A Case Study in Spam Management

« | Sat March 8, 2008 | comments and reactions | permanent link | »

Years ago, when I obtained my first domain name (komlenic.com), half of the reason was so that I could have the most logical email address possible: chris {at} komlenic {dot} com. At first, like all virgin addresses on the net, I received no spam whatsoever, but obviously, over time and through various known and unknown paths, this address has found its way into the spammers lists. The sheer bulk of spam arriving daily eventually reached levels that I couldn't ignore any longer.

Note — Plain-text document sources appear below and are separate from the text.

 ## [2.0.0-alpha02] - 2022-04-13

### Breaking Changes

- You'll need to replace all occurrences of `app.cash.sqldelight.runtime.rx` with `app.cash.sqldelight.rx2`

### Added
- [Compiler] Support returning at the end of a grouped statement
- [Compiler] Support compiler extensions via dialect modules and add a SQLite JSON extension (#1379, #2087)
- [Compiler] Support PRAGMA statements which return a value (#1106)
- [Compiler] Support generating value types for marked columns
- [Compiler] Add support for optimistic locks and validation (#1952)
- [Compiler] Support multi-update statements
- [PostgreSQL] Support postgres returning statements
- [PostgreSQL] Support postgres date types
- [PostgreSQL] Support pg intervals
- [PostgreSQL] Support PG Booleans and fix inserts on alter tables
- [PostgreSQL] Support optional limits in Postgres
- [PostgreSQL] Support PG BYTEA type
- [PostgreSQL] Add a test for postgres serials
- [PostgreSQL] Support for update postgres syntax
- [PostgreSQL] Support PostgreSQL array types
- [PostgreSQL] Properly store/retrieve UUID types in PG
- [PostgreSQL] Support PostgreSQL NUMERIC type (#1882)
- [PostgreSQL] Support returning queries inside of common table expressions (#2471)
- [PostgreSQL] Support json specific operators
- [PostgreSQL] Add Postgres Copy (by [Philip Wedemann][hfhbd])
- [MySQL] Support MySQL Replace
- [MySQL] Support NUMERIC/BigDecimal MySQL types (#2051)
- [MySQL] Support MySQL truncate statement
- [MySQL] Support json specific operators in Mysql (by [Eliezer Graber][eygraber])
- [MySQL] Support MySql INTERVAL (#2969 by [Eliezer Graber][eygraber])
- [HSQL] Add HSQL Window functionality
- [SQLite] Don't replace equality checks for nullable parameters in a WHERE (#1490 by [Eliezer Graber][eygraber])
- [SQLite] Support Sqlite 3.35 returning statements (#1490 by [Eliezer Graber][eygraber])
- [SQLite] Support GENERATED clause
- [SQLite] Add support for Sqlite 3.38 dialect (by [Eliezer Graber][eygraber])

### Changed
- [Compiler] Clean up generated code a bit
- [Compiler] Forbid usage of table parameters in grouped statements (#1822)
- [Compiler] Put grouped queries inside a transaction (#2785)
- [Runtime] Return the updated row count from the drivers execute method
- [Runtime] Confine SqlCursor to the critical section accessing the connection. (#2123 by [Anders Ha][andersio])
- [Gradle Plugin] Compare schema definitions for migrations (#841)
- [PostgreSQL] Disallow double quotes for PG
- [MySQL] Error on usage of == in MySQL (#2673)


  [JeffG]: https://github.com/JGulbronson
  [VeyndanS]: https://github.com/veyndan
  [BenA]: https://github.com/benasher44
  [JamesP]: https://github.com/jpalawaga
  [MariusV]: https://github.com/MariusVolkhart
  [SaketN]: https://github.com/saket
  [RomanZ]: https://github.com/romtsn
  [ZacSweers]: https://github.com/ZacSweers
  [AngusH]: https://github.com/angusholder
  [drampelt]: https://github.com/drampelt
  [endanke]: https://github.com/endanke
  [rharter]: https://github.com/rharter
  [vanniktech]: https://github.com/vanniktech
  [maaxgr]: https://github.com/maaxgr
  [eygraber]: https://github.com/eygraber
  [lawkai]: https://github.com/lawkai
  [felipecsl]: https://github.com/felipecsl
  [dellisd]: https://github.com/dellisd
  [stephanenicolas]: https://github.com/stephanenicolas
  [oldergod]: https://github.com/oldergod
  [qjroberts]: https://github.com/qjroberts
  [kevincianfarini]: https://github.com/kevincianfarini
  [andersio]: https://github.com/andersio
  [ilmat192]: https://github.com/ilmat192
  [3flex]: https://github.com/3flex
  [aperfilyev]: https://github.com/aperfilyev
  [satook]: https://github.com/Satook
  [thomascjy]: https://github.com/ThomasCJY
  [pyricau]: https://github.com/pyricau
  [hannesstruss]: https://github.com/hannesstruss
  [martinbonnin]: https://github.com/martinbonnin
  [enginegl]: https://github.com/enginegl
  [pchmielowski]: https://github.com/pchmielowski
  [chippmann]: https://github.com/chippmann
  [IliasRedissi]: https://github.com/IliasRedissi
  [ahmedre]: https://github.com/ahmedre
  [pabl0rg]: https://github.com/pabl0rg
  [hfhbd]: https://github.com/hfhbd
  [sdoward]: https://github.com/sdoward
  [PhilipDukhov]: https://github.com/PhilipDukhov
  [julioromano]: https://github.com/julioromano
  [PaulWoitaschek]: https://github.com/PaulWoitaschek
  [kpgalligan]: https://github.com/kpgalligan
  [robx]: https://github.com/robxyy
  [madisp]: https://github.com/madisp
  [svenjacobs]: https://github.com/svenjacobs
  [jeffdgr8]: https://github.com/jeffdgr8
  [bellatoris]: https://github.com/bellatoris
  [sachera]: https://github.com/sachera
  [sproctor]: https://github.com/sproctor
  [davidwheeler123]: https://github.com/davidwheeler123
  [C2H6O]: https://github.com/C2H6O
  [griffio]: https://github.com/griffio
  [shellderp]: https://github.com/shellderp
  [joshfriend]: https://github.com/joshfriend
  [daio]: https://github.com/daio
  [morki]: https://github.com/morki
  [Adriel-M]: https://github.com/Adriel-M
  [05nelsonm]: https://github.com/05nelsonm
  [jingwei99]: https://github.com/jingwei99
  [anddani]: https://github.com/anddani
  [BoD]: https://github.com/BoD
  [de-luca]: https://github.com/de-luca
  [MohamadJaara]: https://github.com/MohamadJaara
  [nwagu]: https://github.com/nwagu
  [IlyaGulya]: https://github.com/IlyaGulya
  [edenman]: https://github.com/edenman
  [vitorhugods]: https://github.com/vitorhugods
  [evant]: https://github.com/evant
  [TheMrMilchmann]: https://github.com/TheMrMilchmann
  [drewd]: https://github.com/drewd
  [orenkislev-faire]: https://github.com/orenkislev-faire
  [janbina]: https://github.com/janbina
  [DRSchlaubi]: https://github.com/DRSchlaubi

I had stuck in place a few ineffectual techniques over the years as the spam quantity grew, but I found these to be more of a figurative "finger in the dike", than a real solution that stemmed the tide. Though they made my email "manageable", they eventually barely kept up with the growing problem. All spam was still being delivered to me (often taking several minutes to download on a good connection), and then filtered on my local machine. Surely there were more efficient (and free) means to handle this spam. This article will detail the steps and methods I've identified and used in a tiered scheme to help manage spam.

Targeting the Biggest Problem: Catch-all

SpamBoy My assessment began by determining the single most defining characteristic of the spam I was receiving. The thought was, that if I could identify and treat the largest problem, I would be able to at least cut the spam that arrived in my inbox in half. My estimate of half turned out to be rather low actually.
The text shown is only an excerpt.